### TO DO
Please write out the final portion of the records below exactly: the line containing "## The Real Ghostbusters", every line after it, and nothing else.

(DATA FOR ANALYSIS)

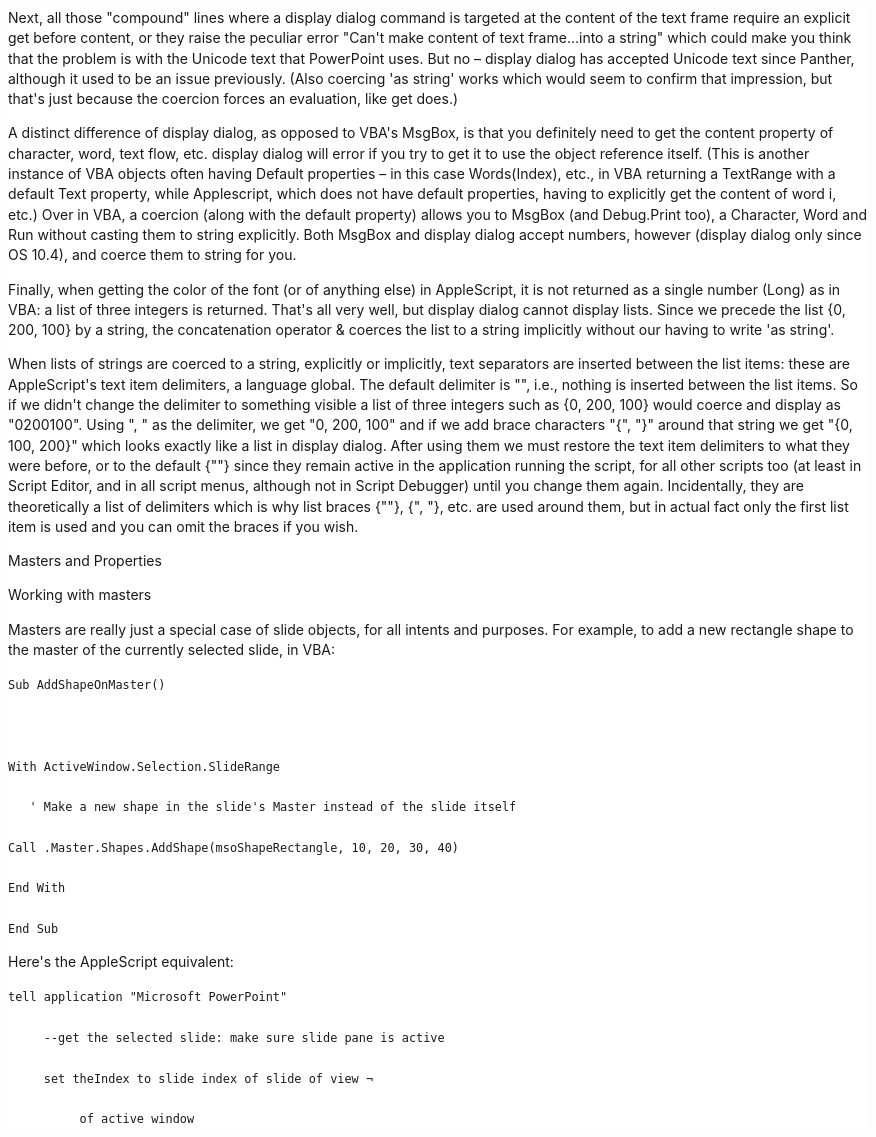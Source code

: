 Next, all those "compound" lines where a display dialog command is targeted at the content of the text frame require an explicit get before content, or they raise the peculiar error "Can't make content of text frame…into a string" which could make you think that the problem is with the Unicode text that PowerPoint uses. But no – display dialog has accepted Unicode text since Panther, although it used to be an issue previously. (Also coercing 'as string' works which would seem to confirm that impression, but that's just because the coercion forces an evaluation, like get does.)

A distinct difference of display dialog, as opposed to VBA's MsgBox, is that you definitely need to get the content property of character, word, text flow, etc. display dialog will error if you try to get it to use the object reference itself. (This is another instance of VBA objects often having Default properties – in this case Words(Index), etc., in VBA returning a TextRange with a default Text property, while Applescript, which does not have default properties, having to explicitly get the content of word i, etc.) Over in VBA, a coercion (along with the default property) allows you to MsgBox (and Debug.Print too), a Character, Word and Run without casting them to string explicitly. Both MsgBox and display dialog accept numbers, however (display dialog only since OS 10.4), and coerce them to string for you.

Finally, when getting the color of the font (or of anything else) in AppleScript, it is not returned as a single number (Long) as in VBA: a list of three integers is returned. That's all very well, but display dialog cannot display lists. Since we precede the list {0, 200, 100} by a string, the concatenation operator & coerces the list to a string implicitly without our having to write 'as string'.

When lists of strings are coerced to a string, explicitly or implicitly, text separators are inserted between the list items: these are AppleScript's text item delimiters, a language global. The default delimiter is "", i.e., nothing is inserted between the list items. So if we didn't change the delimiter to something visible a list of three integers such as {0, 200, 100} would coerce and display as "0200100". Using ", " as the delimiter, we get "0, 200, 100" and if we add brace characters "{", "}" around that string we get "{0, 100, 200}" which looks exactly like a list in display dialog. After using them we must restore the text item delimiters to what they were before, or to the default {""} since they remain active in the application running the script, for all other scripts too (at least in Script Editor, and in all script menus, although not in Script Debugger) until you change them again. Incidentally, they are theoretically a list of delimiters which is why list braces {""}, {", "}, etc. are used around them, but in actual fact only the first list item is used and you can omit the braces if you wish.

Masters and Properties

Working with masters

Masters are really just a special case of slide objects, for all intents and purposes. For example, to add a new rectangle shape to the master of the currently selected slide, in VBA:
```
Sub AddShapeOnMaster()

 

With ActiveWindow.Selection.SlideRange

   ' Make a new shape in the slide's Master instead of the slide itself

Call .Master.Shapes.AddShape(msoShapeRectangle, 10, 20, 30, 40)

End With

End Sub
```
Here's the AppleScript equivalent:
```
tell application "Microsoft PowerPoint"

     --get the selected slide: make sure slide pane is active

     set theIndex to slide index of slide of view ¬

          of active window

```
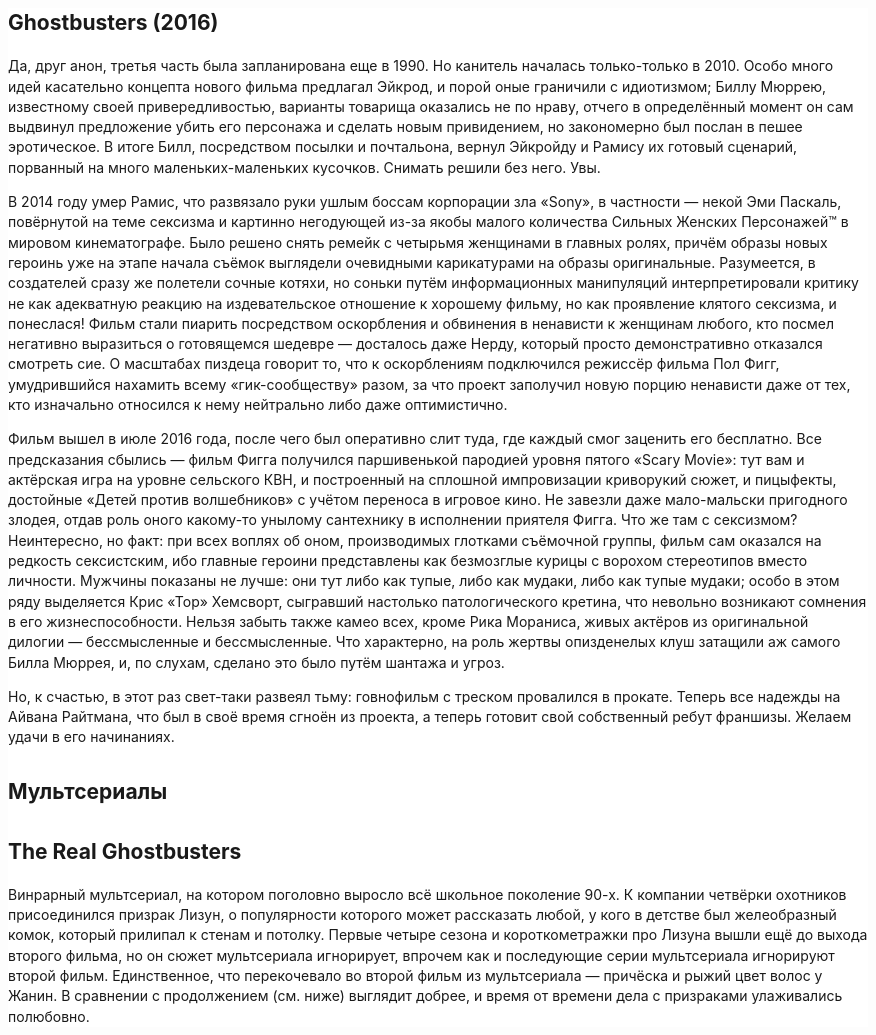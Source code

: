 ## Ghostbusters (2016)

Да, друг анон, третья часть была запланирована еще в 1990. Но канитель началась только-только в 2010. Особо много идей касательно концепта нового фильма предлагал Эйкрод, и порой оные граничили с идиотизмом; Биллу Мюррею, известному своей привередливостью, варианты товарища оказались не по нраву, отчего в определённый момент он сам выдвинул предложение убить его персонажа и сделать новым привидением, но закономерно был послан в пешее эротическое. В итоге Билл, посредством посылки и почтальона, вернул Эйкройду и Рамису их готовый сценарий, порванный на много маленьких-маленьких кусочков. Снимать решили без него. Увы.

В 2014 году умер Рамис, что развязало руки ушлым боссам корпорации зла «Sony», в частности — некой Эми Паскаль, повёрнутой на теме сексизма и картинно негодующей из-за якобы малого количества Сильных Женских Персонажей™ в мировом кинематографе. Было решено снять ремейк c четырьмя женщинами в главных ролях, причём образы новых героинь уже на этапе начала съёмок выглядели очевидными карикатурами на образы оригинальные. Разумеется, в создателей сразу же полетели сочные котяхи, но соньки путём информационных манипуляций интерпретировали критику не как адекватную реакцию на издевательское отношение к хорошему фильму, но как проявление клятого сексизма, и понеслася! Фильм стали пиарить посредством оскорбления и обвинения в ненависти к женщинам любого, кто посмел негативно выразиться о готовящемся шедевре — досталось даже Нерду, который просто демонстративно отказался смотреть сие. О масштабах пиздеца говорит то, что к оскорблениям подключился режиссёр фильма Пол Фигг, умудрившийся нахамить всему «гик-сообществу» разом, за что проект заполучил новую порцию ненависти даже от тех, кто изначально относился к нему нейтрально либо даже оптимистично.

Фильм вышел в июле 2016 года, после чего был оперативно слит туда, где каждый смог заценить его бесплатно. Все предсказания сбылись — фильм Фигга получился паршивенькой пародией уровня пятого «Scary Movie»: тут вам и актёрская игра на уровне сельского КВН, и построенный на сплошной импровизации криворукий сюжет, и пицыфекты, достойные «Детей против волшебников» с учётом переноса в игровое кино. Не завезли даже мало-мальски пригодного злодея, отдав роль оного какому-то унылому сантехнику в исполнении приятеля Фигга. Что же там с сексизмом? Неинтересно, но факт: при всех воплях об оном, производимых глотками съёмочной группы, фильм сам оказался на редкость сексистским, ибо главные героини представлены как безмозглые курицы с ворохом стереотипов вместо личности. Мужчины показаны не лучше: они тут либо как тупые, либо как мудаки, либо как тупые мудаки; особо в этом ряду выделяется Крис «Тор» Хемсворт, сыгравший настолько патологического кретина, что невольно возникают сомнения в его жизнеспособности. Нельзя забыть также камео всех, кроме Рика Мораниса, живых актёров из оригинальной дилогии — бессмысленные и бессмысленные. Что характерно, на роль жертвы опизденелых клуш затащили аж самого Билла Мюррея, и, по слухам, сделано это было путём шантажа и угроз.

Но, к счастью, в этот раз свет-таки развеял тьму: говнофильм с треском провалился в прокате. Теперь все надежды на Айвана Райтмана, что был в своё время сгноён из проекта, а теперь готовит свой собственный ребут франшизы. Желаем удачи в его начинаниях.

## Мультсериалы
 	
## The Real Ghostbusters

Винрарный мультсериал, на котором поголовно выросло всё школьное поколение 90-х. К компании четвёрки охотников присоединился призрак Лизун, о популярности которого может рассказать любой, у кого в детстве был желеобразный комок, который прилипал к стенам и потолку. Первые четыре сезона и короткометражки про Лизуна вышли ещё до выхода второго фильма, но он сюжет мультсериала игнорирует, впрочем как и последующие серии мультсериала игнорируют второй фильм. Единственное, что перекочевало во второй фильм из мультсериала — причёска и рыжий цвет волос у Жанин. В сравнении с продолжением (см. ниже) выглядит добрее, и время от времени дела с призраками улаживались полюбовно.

(End DATA FOR ANALYSIS)

### EXERCISE RESULT
## The Real Ghostbusters

Винрарный мультсериал, на котором поголовно выросло всё школьное поколение 90-х. К компании четвёрки охотников присоединился призрак Лизун, о популярности которого может рассказать любой, у кого в детстве был желеобразный комок, который прилипал к стенам и потолку. Первые четыре сезона и короткометражки про Лизуна вышли ещё до выхода второго фильма, но он сюжет мультсериала игнорирует, впрочем как и последующие серии мультсериала игнорируют второй фильм. Единственное, что перекочевало во второй фильм из мультсериала — причёска и рыжий цвет волос у Жанин. В сравнении с продолжением (см. ниже) выглядит добрее, и время от времени дела с призраками улаживались полюбовно.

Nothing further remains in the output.